(Dataset excerpts)
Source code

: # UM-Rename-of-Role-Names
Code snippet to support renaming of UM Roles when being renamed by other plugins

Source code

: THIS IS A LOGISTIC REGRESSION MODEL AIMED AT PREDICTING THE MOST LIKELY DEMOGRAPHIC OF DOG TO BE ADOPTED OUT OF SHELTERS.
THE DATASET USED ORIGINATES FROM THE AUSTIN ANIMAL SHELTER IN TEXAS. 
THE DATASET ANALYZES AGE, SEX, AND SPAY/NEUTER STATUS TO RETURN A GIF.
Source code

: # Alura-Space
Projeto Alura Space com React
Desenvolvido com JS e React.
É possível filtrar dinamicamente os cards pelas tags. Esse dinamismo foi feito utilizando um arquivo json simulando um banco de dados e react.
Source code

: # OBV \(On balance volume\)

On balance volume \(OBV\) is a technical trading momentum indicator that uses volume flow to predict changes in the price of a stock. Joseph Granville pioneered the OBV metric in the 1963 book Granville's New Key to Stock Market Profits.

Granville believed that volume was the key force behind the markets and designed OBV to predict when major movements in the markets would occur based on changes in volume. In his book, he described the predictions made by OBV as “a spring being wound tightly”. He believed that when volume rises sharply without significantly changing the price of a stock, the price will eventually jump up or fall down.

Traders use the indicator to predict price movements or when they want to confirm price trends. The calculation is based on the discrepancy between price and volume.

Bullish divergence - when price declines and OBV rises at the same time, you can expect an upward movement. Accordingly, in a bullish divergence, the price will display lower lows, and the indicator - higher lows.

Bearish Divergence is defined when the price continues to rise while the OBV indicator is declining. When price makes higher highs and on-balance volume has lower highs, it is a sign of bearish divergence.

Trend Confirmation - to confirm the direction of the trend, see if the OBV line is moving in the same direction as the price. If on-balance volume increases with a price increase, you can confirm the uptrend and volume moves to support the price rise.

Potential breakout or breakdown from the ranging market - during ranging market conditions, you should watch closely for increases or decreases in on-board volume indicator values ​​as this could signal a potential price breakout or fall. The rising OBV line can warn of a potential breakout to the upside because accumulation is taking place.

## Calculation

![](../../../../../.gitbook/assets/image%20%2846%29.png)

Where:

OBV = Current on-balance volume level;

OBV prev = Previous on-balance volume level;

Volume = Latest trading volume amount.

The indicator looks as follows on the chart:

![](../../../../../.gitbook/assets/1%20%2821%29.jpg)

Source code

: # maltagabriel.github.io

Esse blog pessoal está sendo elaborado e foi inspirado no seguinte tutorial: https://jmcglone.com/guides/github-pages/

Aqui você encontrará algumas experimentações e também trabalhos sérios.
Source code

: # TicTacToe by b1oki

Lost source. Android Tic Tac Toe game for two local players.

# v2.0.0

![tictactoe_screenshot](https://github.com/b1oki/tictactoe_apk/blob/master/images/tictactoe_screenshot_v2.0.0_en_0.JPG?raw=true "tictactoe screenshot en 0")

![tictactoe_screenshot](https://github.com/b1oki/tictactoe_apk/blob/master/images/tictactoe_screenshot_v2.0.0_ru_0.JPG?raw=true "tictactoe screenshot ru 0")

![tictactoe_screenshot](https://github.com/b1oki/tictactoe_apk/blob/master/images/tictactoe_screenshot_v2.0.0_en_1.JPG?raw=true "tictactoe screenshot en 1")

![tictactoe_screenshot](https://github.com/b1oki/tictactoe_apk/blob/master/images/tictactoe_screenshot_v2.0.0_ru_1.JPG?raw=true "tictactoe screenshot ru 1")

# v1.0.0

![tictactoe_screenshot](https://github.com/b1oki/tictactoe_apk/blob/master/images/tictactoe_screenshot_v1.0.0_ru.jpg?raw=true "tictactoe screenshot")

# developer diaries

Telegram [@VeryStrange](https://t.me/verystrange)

- _Task item_: Copy whichever lines of the records above contain the word "level".

- _Written reply_:
OBV = Current on-balance volume level;
OBV prev = Previous on-balance volume level;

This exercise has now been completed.